**What is needed**
In the entries below, find each line bearing the string "from" and copy it.

--- Supplied records Enclosed Below ---

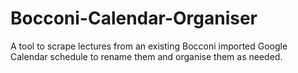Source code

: # Bocconi-Calendar-Organiser
A tool to scrape lectures from an existing Bocconi imported Google Calendar schedule to rename them and organise them as needed.
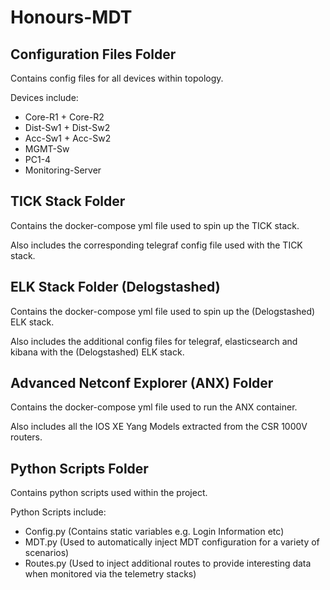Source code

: # Honours-MDT

Configuration Files Folder
---------------------------
Contains config files for all devices within topology.

Devices include:
- Core-R1 + Core-R2
- Dist-Sw1 + Dist-Sw2
- Acc-Sw1 + Acc-Sw2
- MGMT-Sw
- PC1-4
- Monitoring-Server

TICK Stack Folder
-----------------
Contains the docker-compose yml file used to spin up the TICK stack.

Also includes the corresponding telegraf config file used with the TICK stack.

ELK Stack Folder (Delogstashed)
-------------------------------
Contains the docker-compose yml file used to spin up the (Delogstashed) ELK stack.

Also includes the additional config files for telegraf, elasticsearch and kibana with the (Delogstashed) ELK stack.

Advanced Netconf Explorer (ANX) Folder
--------------------------------------
Contains the docker-compose yml file used to run the ANX container.

Also includes all the IOS XE Yang Models extracted from the CSR 1000V routers.

Python Scripts Folder
---------------------
Contains python scripts used within the project.

Python Scripts include:
- Config.py (Contains static variables e.g. Login Information etc)
- MDT.py (Used to automatically inject MDT configuration for a variety of scenarios)
- Routes.py (Used to inject additional routes to provide interesting data when monitored via the telemetry stacks)
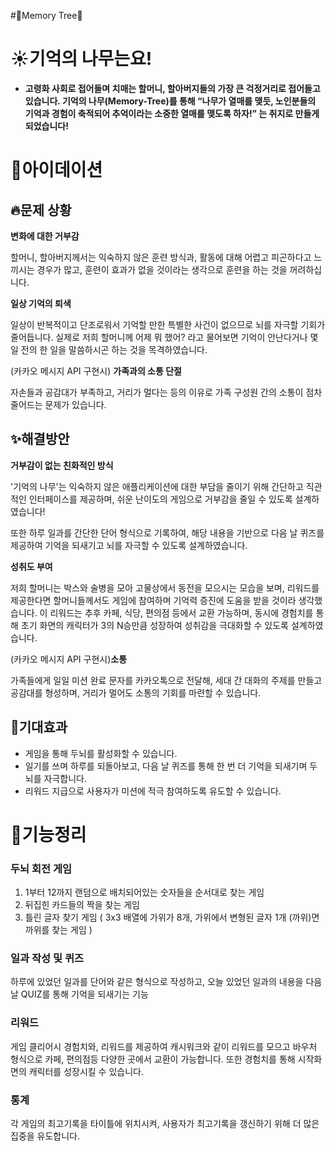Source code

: #🌳Memory Tree🌳

# ☀️기억의 나무는요!

- **고령화 사회로 접어들며 치매는 할머니, 할아버지들의 가장 큰 걱정거리로 접어들고 있습니다. 기억의 나무(Memory-Tree)를 통해 “나무가 열매를 맺듯, 노인분들의 기억과 경험이 축적되어 추억이라는 소중한 열매를 맺도록 하자!” 는 취지로 만들게 되었습니다!**

# 💭아이데이션

## 🔥문제 상황

**변화에 대한 거부감**

할머니, 할아버지께서는 익숙하지 않은 훈련 방식과, 활동에 대해 어렵고 피곤하다고 느끼시는 경우가 많고, 훈련이 효과가 없을 것이라는 생각으로 훈련을 하는 것을 꺼려하십니다.

**일상 기억의 퇴색**

일상이 반복적이고 단조로워서 기억할 만한 특별한 사건이 없으므로 뇌를 자극할 기회가 줄어듭니다. 실제로 저희 할머니께 어제 뭐 했어? 라고 물어보면 기억이 안난다거나 몇 일 전의 한 일을 말씀하시곤 하는 것을 목격하였습니다. 

(카카오 메시지 API 구현시) **가족과의 소통 단절**

자손들과 공감대가 부족하고, 거리가 멀다는  등의 이유로 가족 구성원 간의 소통이 점차 줄어드는 문제가 있습니다.

## ✨해결방안

**거부감이 없는 친화적인 방식**

'기억의 나무'는 익숙하지 않은 애플리케이션에 대한 부담을 줄이기 위해 간단하고 직관적인 인터페이스를 제공하며, 쉬운 난이도의 게임으로 거부감을 줄일 수 있도록 설계하였습니다!

또한 하루 일과를 간단한 단어 형식으로 기록하여, 해당 내용을 기반으로 다음 날 퀴즈를 제공하여 기억을 되새기고 뇌를 자극할 수 있도록 설계하였습니다.

**성취도 부여**

저희 할머니는 박스와 술병을 모아 고물상에서 동전을 모으시는 모습을 보며, 리워드를 제공한다면 할머니들께서도 게임에 참여하며 기억력 증진에 도움을 받을 것이라 생각했습니다. 이 리워드는 추후 카페, 식당, 편의점 등에서 교환 가능하며, 동시에 경험치를 통해 초기 화면의 캐릭터가 3의 N승만큼 성장하여 성취감을 극대화할 수 있도록 설계하였습니다.

(카카오 메시지 API 구현시)**소통**

가족들에게 일일 미션 완료 문자를 카카오톡으로 전달해, 세대 간 대화의 주제를 만들고 공감대를 형성하며, 거리가 멀어도 소통의 기회를 마련할 수 있습니다.

## 🔔기대효과

- 게임을 통해 두뇌를 활성화할 수 있습니다.
- 일기를 쓰며 하루를 되돌아보고, 다음 날 퀴즈를 통해 한 번 더 기억을 되새기며 두뇌를 자극합니다.
- 리워드 지급으로 사용자가 미션에 적극 참여하도록 유도할 수 있습니다.

# 🌸기능정리

### 두뇌 회전 게임

1. 1부터 12까지 랜덤으로 배치되어있는 숫자들을 순서대로 찾는 게임
2. 뒤집힌 카드들의 짝을 찾는 게임
3. 틀린 글자 찾기 게임 ( 3x3 배열에 가위가 8개, 가위에서 변형된 글자 1개 (까위)면 까위를 찾는 게임 )

### **일과 작성 및 퀴즈**

하루에 있었던 일과를 단어와 같은 형식으로 작성하고, 오늘 있었던 일과의 내용을 다음날 QUIZ를 통해 기억을 되새기는 기능

### **리워드**

게임 클리어시 경험치와, 리워드를 제공하여 캐시워크와 같이 리워드를 모으고 바우처 형식으로 카페, 편의점등 다양한 곳에서 교환이 가능합니다. 또한 경험치를 통해 시작화면의 캐릭터를 성장시킬 수 있습니다.

### 통계

각 게임의 최고기록을 타이틀에 위치시켜, 사용자가 최고기록을 갱신하기 위해 더 많은 집중을 유도합니다.
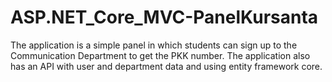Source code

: # ASP.NET_Core_MVC-PanelKursanta
The application is a simple panel in which students can sign up to the Communication Department to get the PKK number. The application also has an API with user and department data and using entity framework core.
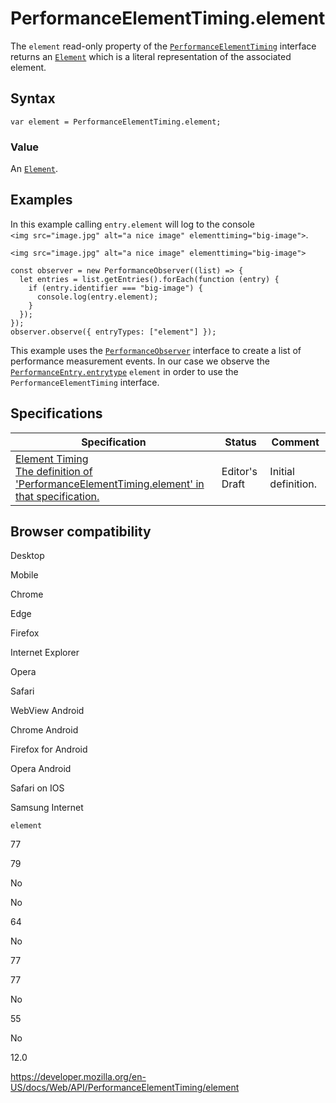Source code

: PerformanceElementTiming.element
================================

The `element` read-only property of the [`PerformanceElementTiming`](../performanceelementtiming) interface returns an [`Element`](../element) which is a literal representation of the associated element.

Syntax
------

    var element = PerformanceElementTiming.element;

### Value

An [`Element`](../element).

Examples
--------

In this example calling `entry.element` will log to the console  
`<img src="image.jpg" alt="a nice image" elementtiming="big-image">`.

    <img src="image.jpg" alt="a nice image" elementtiming="big-image">

    const observer = new PerformanceObserver((list) => {
      let entries = list.getEntries().forEach(function (entry) {
        if (entry.identifier === "big-image") {
          console.log(entry.element);
        }
      });
    });
    observer.observe({ entryTypes: ["element"] });

This example uses the [`PerformanceObserver`](../performanceobserver) interface to create a list of performance measurement events. In our case we observe the [`PerformanceEntry.entrytype`](../performanceentry/entrytype) `element` in order to use the `PerformanceElementTiming` interface.

Specifications
--------------

<table><thead><tr class="header"><th>Specification</th><th>Status</th><th>Comment</th></tr></thead><tbody><tr class="odd"><td><a href="https://wicg.github.io/element-timing/#dom-performanceelementtiming-element">Element Timing<br />
<span class="small">The definition of 'PerformanceElementTiming.element' in that specification.</span></a></td><td><span class="spec-ed">Editor's Draft</span></td><td>Initial definition.</td></tr></tbody></table>

Browser compatibility
---------------------

Desktop

Mobile

Chrome

Edge

Firefox

Internet Explorer

Opera

Safari

WebView Android

Chrome Android

Firefox for Android

Opera Android

Safari on IOS

Samsung Internet

`element`

77

79

No

No

64

No

77

77

No

55

No

12.0

<a href="https://developer.mozilla.org/en-US/docs/Web/API/PerformanceElementTiming/element" class="_attribution-link">https://developer.mozilla.org/en-US/docs/Web/API/PerformanceElementTiming/element</a>
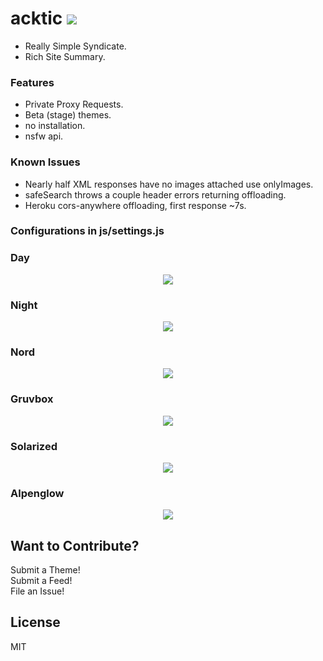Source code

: # acktic <img src='https://img.shields.io/github/license/acktic/acktic.github.io?style=social'>

  - Really Simple Syndicate.
  - Rich Site Summary.

### Features

* Private Proxy Requests.
* Beta (stage) themes.
* no installation.
* nsfw api.

### Known Issues

* Nearly half XML responses have no images attached use onlyImages.
* safeSearch throws a couple header errors returning offloading.
* Heroku cors-anywhere offloading, first response ~7s.

### Configurations in js/settings.js

### Day

<p align='center'><img src='http://acktic.github.io/screenshots/Day.jpg'></p>

### Night

<p align='center'><img src='http://acktic.github.io/screenshots/Night.jpg'></p>

### Nord

<p align='center'><img src='http://acktic.github.io/screenshots/Nord.jpg'></p>

### Gruvbox

<p align='center'><img src='http://acktic.github.io/screenshots/Gruvbox.jpg'></p>

### Solarized

<p align='center'><img src='http://acktic.github.io/screenshots/Solarized.jpg'></p>

### Alpenglow

<p align='center'><img src='http://acktic.github.io/screenshots/Alpenglow.jpg'></p>



Want to Contribute?
----

Submit a Theme!<br>
Submit a Feed!<br>
File an Issue!<br>

License
----

MIT
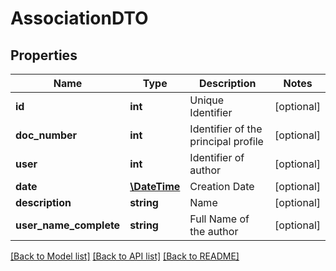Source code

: # AssociationDTO

## Properties
Name | Type | Description | Notes
------------ | ------------- | ------------- | -------------
**id** | **int** | Unique Identifier | [optional] 
**doc_number** | **int** | Identifier of the principal profile | [optional] 
**user** | **int** | Identifier of author | [optional] 
**date** | [**\DateTime**](\DateTime.md) | Creation Date | [optional] 
**description** | **string** | Name | [optional] 
**user_name_complete** | **string** | Full Name of the author | [optional] 

[[Back to Model list]](../README.md#documentation-for-models) [[Back to API list]](../README.md#documentation-for-api-endpoints) [[Back to README]](../README.md)



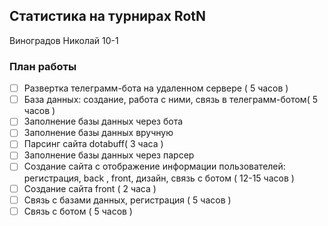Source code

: 
## Статистика на турнирах RotN
Виноградов Николай 10-1

### План работы
 - [ ] Развертка телеграмм-бота на удаленном сервере ( 5 часов )
 - [ ] База данных: создание, работа с ними, связь в телеграмм-ботом( 5 часов )
 - [ ] Заполнение базы данных через бота
 - [ ] Заполнение базы данных вручную 
 - [ ] Парсинг сайта dotabuff( 3 часа )
 - [ ] Заполнение базы данных через парсер
 - [ ] Создание сайта с отображение информации пользователей: регистрация, back , front, дизайн, связь с ботом ( 12-15 часов )
 - [ ] Создание сайта front ( 2 часа )
 - [ ] Связь с базами данных, регистрация ( 5 часов )
 - [ ] Связь с ботом ( 5 часов )
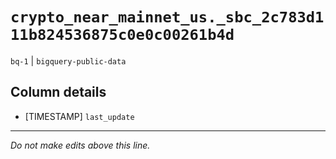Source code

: # `crypto_near_mainnet_us._sbc_2c783d111b824536875c0e0c00261b4d`
`bq-1` | `bigquery-public-data`

## Column details
* [TIMESTAMP] `last_update`

-------------------------------------------------------------------------------
*Do not make edits above this line.*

--- End of Enclosed Supplied records ---

**Task solution**
A tool to scrape lectures from an existing Bocconi imported Google Calendar schedule to rename them and organise them as needed.
Also includes all the IOS XE Yang Models extracted from the CSR 1000V routers.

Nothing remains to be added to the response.